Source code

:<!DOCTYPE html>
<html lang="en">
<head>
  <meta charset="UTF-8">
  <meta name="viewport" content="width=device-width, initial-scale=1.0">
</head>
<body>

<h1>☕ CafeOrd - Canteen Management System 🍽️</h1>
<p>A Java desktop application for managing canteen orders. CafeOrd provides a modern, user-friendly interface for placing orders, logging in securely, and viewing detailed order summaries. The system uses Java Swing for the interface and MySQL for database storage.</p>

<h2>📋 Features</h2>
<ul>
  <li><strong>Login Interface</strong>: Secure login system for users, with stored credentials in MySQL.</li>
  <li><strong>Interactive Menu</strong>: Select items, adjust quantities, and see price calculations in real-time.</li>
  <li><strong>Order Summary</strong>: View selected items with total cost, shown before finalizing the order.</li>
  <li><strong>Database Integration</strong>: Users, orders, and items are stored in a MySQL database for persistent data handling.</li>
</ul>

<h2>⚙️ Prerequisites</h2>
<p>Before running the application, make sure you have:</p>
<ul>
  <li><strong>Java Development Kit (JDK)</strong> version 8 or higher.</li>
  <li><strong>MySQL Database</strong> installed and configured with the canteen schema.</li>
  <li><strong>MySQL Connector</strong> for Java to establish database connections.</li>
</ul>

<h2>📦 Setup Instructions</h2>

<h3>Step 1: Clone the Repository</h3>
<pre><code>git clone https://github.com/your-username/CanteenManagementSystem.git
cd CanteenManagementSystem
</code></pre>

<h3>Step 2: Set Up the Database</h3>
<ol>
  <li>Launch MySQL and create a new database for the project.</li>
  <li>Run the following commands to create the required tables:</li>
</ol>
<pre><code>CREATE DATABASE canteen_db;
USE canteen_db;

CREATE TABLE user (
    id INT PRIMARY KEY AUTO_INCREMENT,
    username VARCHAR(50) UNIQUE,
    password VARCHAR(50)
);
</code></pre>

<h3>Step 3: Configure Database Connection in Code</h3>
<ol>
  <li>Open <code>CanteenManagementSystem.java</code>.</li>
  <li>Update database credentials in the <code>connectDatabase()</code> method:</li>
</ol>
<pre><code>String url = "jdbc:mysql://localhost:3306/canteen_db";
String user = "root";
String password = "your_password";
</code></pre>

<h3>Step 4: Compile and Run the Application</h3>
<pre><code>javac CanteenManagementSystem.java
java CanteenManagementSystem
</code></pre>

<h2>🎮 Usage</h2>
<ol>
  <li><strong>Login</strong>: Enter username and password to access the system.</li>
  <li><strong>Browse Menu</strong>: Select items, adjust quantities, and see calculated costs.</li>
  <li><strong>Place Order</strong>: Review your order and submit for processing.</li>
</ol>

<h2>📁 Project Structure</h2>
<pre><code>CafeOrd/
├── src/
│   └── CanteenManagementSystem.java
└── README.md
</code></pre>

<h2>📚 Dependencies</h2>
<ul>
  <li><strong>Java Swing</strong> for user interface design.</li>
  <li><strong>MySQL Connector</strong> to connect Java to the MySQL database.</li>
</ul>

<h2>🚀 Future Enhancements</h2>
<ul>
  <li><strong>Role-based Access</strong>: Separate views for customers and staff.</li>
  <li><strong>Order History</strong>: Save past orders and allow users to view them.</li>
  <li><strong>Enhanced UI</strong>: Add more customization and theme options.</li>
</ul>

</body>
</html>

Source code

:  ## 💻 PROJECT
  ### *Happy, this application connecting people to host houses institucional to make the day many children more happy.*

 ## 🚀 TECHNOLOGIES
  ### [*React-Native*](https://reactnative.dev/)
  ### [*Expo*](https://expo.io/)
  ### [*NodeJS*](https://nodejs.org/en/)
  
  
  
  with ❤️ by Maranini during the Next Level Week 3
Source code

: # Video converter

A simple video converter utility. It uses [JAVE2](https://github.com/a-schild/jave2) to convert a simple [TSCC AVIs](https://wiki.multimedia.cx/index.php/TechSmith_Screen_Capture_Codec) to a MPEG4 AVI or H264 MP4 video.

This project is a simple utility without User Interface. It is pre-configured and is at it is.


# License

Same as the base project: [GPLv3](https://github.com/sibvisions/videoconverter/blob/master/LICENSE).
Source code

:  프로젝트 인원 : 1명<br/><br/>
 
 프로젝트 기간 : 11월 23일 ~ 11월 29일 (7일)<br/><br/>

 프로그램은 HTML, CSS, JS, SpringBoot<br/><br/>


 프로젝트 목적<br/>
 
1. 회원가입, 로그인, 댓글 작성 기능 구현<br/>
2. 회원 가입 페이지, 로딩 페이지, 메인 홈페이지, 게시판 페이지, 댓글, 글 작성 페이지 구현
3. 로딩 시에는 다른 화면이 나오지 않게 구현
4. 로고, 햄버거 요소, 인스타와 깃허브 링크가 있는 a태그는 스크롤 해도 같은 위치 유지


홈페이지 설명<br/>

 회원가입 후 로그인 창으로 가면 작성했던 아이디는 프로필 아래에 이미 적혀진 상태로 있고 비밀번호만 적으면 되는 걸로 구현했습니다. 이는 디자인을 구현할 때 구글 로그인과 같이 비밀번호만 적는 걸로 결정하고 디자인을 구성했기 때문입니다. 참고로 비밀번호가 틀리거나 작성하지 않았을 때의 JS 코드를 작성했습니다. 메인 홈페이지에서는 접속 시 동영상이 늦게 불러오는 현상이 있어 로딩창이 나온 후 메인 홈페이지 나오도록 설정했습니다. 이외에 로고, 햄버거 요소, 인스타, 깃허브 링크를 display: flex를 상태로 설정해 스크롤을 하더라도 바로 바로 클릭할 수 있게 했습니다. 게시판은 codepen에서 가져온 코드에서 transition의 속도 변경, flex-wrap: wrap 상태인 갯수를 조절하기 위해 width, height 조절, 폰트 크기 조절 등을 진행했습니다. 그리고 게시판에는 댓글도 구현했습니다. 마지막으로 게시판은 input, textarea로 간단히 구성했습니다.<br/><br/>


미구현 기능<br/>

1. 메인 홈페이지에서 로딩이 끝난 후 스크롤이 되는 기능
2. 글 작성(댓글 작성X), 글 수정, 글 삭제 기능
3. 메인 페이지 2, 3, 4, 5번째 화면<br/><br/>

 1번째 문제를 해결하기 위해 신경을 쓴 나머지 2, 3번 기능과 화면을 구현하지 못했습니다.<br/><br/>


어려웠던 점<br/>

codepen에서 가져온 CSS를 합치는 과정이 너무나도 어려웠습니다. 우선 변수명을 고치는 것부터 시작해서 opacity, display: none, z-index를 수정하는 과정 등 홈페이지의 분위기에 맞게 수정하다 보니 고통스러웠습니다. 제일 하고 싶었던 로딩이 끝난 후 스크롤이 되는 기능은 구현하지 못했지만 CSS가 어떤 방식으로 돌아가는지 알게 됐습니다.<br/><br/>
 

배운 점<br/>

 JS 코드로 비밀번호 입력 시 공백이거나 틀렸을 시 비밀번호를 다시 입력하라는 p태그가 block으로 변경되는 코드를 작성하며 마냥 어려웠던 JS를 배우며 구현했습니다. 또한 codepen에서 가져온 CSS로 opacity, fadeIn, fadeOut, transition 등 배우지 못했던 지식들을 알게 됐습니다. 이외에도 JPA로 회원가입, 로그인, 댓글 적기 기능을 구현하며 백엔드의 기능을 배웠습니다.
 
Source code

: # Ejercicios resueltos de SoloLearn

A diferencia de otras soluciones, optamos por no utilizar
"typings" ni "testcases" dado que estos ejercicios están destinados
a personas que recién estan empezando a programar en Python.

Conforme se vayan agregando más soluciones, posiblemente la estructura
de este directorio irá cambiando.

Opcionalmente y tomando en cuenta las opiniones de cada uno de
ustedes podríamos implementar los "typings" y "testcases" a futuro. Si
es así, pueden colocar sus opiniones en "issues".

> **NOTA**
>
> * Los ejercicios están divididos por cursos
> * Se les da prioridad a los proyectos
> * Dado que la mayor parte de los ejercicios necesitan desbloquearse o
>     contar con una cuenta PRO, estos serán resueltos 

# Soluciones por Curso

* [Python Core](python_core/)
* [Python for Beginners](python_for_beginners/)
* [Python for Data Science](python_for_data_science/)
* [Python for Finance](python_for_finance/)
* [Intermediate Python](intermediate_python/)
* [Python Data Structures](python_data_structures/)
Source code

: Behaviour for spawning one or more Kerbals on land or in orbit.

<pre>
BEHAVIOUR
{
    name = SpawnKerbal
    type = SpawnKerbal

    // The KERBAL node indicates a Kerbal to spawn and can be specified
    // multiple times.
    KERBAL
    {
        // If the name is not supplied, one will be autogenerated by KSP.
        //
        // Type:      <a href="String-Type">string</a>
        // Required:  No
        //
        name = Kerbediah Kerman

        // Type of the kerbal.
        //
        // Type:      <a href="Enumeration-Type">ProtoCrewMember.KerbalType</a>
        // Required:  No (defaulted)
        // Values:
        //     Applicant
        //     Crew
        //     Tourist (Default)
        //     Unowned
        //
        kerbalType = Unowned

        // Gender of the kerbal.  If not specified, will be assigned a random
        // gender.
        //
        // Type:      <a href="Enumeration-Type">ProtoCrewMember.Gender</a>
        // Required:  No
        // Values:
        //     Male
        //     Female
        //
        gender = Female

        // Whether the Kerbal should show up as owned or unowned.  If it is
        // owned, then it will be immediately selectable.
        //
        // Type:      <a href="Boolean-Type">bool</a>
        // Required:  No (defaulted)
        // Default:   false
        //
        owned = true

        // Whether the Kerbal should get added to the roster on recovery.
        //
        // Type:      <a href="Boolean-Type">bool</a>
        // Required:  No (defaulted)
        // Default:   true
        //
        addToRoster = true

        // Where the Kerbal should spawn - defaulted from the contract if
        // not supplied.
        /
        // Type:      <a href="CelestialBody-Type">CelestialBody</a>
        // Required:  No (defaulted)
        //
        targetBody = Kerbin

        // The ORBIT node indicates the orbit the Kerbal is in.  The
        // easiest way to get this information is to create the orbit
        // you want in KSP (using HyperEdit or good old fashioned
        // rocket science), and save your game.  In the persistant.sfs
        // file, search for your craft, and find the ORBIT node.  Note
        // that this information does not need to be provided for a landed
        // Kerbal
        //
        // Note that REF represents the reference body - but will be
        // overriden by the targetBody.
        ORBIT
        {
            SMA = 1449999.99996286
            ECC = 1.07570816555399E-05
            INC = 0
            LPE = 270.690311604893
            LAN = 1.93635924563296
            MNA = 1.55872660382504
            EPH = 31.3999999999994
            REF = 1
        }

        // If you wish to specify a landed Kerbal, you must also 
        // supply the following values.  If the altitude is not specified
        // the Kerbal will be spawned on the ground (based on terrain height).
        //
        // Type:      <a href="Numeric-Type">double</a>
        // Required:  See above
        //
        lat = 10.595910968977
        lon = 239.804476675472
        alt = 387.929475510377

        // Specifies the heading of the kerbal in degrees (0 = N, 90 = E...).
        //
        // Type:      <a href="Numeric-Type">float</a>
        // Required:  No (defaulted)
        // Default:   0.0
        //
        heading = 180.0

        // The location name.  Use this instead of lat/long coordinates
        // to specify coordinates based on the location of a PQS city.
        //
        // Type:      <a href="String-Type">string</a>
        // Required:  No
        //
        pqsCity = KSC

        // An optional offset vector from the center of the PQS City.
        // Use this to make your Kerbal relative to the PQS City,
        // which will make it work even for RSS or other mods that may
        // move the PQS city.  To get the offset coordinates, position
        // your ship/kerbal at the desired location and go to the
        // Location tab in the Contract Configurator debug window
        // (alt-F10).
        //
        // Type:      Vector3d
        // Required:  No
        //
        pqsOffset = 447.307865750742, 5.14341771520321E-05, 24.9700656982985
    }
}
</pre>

========

Work to be completed
The answer should consist only of the number of lines above in which "items" appears.

Response area
4